Date: 2013-06-26 04:07 am (UTC)
elialshadowpine: (Default)
From: [personal profile] elialshadowpine
Ooh. This looks interesting. I notice that it is tagged Miles/Gregor; may I ask how great a role that plays in the story? (Simply that, I don't quite see that pairing, although I suppose a good fic would make it convincing! But I am very intrigued by plot, sociology, and politics!)

(no subject)

Date: 2013-06-26 04:18 am (UTC)
elialshadowpine: (Default)
From: [personal profile] elialshadowpine
I am sadface about the Vorkosigan. I love the books, I love Miles, but there are... iffy bits. Like the whole storyline with Dono, and the attitudes towards him, and well, the concept of someone going through transition for the sheer purpose of inheritance. I suspect from what I have read, LMB was trying to explore an outcome of an incredibly patriarchal culture that prizes men over women... but it just read skeevy to me. I suppose part of that may be because we never see Dono's POV, just from his interaction with other people and their thoughts. Which is troubling in and of itself because it puts cisgendered POV over the actual trans person's.

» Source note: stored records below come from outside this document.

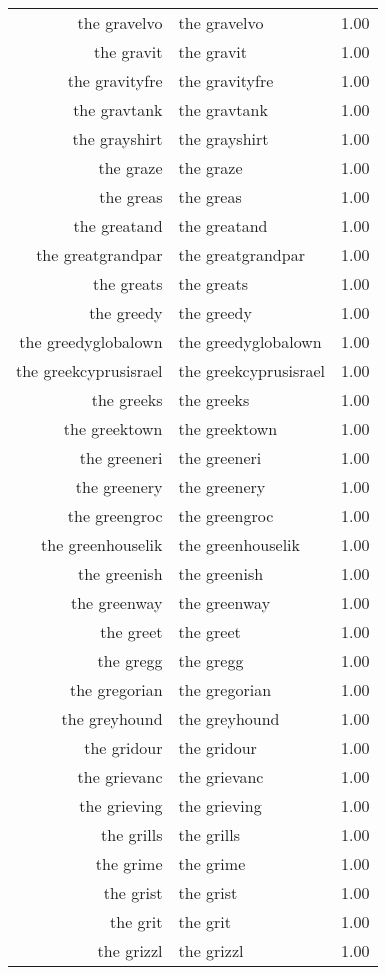 \begin{table}[ht]
\begin{tabular}{rlr}
  the gravelvo & the gravelvo & 1.00 \\ 
  the gravit & the gravit & 1.00 \\ 
  the gravityfre & the gravityfre & 1.00 \\ 
  the gravtank & the gravtank & 1.00 \\ 
  the grayshirt & the grayshirt & 1.00 \\ 
  the graze & the graze & 1.00 \\ 
  the greas & the greas & 1.00 \\ 
  the greatand & the greatand & 1.00 \\ 
  the greatgrandpar & the greatgrandpar & 1.00 \\ 
  the greats & the greats & 1.00 \\ 
  the greedy & the greedy & 1.00 \\ 
  the greedyglobalown & the greedyglobalown & 1.00 \\ 
  the greekcyprusisrael & the greekcyprusisrael & 1.00 \\ 
  the greeks & the greeks & 1.00 \\ 
  the greektown & the greektown & 1.00 \\ 
  the greeneri & the greeneri & 1.00 \\ 
  the greenery & the greenery & 1.00 \\ 
  the greengroc & the greengroc & 1.00 \\ 
  the greenhouselik & the greenhouselik & 1.00 \\ 
  the greenish & the greenish & 1.00 \\ 
  the greenway & the greenway & 1.00 \\ 
  the greet & the greet & 1.00 \\ 
  the gregg & the gregg & 1.00 \\ 
  the gregorian & the gregorian & 1.00 \\ 
  the greyhound & the greyhound & 1.00 \\ 
  the gridour & the gridour & 1.00 \\ 
  the grievanc & the grievanc & 1.00 \\ 
  the grieving & the grieving & 1.00 \\ 
  the grills & the grills & 1.00 \\ 
  the grime & the grime & 1.00 \\ 
  the grist & the grist & 1.00 \\ 
  the grit & the grit & 1.00 \\ 
  the grizzl & the grizzl & 1.00 \\ 

\end{tabular}
\end{table}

And the attitude towards Dono is definitely problematic. I think that part of it is that LMB uses deep third writing style, and thus the narration is in character. But we are also only shown the Barrayaran characters and their conservative attitudes, rather than any sort of contrast with more accepting and liberal cultures.

I would also add the caveat to Cordelia's books of the somewhat biphobic commentary from Cordelia regarding Aral -- that he used to be bisexual but now he's monogamous. Which I think possibly was directed at the terribly conservative Barrayarans that she was fighting against but it still set my teeth grinding. (Although I try to remind myself of when the book was written, and that sexuality being inborn is a relatively recent concept.)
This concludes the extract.